Das „Handelsblatt“ meint zu den Aussichten rot-grüner Europapolitik: Es ist nicht allein der deutschen Verhandlungsführung anzulasten, daß die Ergebnisse des Berliner Gipfels allenfalls bescheiden ausfallen werden. Die europäischen Partner haben sich bei der Verteidigung ihrer nationalen Interessen wieder einmal als erstaunlich hartnäckig erwiesen. Unsinnig ist der Vorwurf der Opposition, die Bundesregierung hätte sich bereits im Januar für den Rücktritt der Kommission einsetzen sollen. Eine handlungsfähige Kommission war für die Vorbereitung des Sondergipfels unerläßlich. Dennoch ist in den vergangenen drei Monaten eine grundlegende Schwäche rot-grüner Europapolitik deutlich geworden: Eine klare Konzeption ist bislang ebensowenig zu erkennen wie eine schlüssige Linie bei der Verhandlungsführung. Gerhard Schröder ist offenbar nur mühsam beizubringen, daß EU-Politik nach anderen Maßstäben abläuft als deutsche Innenpolitik.
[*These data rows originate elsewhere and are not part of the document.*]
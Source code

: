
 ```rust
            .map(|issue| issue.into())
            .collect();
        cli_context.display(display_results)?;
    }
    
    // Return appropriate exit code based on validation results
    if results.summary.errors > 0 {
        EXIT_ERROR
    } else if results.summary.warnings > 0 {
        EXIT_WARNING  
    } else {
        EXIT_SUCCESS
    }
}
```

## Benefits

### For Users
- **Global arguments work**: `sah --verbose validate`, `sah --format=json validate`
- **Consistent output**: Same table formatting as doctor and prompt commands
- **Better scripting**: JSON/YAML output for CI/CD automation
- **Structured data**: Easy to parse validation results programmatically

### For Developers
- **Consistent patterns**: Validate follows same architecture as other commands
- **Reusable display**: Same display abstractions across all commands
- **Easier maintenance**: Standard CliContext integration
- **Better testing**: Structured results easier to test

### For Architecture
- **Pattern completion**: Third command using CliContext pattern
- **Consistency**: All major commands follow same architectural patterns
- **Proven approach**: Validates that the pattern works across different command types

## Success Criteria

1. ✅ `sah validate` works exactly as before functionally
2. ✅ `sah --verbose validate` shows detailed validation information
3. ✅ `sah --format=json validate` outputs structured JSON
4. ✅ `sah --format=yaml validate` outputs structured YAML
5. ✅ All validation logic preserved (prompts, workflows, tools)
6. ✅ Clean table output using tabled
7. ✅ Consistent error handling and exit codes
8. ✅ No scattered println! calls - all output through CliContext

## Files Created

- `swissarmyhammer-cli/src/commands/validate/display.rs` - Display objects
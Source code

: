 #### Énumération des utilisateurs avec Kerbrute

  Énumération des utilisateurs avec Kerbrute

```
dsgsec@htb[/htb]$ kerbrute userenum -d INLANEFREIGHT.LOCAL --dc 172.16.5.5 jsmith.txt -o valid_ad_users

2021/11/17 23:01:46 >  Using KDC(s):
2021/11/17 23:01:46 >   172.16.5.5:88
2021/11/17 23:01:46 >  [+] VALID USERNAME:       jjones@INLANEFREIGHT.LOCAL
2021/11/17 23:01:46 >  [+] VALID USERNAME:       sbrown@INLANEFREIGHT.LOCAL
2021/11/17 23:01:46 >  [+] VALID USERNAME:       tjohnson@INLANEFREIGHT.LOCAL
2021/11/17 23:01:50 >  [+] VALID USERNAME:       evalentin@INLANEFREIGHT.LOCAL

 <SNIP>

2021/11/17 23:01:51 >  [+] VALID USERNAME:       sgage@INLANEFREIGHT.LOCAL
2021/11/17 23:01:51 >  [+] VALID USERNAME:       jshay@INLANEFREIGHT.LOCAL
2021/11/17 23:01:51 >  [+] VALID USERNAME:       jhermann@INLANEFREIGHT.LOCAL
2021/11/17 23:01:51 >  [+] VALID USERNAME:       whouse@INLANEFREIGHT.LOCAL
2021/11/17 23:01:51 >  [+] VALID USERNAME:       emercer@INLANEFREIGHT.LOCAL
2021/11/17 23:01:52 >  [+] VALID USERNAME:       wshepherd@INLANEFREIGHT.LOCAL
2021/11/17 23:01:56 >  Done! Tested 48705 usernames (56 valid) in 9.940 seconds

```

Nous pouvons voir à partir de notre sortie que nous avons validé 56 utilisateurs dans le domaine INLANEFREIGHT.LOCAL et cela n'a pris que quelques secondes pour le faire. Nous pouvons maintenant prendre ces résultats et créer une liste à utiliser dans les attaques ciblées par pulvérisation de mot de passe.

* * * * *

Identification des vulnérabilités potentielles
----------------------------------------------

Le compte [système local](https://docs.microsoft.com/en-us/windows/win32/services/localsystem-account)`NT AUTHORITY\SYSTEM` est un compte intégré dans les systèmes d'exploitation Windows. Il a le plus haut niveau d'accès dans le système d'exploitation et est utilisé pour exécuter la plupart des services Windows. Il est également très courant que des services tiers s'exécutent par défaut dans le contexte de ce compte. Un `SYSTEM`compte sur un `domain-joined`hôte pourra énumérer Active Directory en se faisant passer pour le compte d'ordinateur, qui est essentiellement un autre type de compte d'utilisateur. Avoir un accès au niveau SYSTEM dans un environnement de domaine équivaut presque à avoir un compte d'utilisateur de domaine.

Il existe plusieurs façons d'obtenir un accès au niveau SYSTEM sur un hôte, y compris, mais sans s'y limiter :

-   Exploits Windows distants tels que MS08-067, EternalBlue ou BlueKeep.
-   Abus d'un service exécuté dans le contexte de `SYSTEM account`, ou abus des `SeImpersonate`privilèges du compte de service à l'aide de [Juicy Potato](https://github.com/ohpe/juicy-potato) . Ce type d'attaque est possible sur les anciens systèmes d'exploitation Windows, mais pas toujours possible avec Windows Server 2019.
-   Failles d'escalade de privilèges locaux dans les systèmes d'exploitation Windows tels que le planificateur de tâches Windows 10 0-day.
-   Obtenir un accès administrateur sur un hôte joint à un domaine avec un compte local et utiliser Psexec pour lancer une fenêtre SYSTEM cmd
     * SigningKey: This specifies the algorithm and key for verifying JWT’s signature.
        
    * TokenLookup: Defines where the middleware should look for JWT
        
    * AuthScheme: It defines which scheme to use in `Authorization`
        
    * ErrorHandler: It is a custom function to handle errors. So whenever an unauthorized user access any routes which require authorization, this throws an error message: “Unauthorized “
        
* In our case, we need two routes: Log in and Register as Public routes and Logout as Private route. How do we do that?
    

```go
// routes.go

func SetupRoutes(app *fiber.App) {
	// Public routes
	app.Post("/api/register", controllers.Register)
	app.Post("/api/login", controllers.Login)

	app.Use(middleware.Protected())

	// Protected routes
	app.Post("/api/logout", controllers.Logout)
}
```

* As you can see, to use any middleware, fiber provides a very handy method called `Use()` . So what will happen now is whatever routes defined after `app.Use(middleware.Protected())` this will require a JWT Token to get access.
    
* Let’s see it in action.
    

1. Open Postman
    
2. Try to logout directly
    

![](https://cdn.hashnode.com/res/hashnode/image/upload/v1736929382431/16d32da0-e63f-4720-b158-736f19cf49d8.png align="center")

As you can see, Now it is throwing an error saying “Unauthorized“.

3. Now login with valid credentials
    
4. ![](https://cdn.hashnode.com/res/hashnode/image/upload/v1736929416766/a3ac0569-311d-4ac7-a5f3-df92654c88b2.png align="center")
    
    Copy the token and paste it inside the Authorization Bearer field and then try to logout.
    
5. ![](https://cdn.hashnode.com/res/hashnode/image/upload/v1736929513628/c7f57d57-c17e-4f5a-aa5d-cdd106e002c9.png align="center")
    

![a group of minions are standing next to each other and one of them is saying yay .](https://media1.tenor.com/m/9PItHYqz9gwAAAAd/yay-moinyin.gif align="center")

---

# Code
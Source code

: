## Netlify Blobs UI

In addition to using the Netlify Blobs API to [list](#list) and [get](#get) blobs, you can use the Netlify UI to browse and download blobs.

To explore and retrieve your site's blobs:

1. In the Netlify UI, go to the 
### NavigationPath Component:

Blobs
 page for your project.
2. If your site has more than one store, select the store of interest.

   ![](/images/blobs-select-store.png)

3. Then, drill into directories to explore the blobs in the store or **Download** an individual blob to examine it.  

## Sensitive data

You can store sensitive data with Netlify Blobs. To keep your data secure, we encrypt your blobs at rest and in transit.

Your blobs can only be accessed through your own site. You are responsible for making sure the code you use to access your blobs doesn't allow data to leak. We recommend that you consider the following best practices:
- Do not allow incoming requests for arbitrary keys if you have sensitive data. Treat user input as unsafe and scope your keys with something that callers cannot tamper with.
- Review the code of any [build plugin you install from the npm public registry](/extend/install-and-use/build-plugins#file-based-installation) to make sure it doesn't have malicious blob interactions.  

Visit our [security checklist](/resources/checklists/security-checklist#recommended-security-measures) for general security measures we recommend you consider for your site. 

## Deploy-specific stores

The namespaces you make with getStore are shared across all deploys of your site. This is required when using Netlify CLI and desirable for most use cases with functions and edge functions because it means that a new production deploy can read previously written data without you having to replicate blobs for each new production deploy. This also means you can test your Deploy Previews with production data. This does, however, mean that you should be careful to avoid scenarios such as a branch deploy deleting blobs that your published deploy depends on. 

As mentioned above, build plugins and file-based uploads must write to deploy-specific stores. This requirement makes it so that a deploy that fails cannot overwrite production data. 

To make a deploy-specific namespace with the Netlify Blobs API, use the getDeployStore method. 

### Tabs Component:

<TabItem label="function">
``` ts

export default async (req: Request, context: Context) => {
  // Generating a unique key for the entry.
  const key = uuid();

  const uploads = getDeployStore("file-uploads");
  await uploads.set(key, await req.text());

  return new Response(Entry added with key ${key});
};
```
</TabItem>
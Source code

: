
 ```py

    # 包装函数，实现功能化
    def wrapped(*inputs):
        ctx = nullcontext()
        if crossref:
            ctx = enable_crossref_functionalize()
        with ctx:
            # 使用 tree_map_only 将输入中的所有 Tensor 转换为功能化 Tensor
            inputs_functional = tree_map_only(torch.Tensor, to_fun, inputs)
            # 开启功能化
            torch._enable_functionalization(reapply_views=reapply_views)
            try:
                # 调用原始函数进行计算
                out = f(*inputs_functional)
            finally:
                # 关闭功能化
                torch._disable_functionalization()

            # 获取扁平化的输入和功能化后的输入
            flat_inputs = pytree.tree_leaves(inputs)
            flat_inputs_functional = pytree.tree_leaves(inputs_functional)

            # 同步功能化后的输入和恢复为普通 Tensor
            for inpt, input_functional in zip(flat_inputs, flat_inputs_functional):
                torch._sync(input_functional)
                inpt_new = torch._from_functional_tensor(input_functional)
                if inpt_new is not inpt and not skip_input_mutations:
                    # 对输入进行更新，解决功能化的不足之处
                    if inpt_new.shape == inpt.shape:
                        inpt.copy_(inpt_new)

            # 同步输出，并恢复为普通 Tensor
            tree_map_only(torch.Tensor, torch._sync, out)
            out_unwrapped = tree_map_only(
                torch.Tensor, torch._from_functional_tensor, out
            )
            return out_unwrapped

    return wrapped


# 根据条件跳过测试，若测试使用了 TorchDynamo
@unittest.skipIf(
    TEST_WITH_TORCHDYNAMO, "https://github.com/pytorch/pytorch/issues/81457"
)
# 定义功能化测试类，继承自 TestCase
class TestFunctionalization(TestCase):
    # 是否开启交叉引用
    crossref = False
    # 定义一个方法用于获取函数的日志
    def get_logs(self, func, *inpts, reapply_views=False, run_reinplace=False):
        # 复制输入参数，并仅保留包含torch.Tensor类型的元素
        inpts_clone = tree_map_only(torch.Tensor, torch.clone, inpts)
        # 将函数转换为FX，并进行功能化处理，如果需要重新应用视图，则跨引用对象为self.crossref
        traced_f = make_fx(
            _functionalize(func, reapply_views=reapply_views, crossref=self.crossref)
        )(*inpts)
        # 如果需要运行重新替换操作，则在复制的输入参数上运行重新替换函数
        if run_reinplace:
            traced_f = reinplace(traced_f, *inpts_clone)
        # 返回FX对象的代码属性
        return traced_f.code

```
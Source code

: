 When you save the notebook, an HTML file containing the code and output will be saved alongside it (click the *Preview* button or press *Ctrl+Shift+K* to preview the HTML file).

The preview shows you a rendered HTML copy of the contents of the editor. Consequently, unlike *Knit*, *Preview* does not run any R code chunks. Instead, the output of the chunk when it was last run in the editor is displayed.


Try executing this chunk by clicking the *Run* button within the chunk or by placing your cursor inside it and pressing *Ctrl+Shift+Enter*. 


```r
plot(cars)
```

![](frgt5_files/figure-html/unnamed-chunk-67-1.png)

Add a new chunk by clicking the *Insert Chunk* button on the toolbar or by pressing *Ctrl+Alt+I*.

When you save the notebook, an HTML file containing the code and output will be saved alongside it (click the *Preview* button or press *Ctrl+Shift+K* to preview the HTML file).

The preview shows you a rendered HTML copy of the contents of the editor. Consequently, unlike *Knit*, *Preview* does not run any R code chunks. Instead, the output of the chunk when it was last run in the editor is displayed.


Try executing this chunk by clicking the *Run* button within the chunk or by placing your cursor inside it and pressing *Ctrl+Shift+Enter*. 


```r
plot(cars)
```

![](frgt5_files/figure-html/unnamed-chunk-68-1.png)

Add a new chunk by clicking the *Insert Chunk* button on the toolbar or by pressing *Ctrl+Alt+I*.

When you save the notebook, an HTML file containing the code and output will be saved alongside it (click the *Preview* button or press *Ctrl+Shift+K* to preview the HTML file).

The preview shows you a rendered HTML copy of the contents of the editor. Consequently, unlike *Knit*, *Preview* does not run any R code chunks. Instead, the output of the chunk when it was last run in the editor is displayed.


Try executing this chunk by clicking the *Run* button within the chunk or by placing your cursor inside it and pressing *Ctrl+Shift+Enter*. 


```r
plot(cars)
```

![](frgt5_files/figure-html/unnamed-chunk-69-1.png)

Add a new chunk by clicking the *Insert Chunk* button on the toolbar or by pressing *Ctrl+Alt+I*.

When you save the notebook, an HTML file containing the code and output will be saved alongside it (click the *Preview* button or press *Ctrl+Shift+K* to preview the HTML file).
Die „Neue Zürcher Zeitung“ kommentiert die Verhandlungen über eine Lösung des Kosovo-Konflikts: Belgrads starker Mann hat bisher keine Hand zum Frieden ausgestreckt, weil die Drohungen der Nato schon längst ihre Wirkung verloren haben. Zu oft haben die westlichen Vermittler nachgegeben, Ultimaten ausgesetzt, neue Fristen formuliert – und gleichzeitig die in Kosovo geschaffenen Fakten tatenlos hingenommen.
Damit haben sie vor allem eines deutlich gemacht: daß sie um fast jeden Preis eine militärische Intervention verhindern wollen, auch wenn sie immer damit drohen – und daß sie vor allem über keine Strategie verfügen, wenn die Drohung nicht greift. An die Wand gespielt haben sie damit die Nato, deren Glaubwürdigkeit auf Raten demontiert wird.